→ Exercise directions
Write how many lines in the records below include the string "communication". No other text should be given.

→ Extracted records
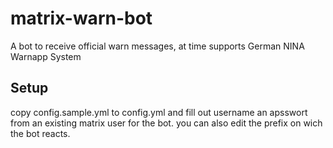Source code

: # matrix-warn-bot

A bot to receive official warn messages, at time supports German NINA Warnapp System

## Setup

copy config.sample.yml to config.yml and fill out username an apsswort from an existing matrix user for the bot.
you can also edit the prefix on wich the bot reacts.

* * *

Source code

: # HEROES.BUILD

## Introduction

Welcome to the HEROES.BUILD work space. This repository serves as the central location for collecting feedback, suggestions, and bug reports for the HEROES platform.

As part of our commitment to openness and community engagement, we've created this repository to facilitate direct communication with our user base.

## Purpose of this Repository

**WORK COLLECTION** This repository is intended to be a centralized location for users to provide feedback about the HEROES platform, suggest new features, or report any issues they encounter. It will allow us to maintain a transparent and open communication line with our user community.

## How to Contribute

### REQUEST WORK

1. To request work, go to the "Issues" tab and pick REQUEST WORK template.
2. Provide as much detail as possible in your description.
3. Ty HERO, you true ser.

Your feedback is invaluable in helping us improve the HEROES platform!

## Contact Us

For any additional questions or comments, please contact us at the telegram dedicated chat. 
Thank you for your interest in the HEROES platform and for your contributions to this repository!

→ Written solution
2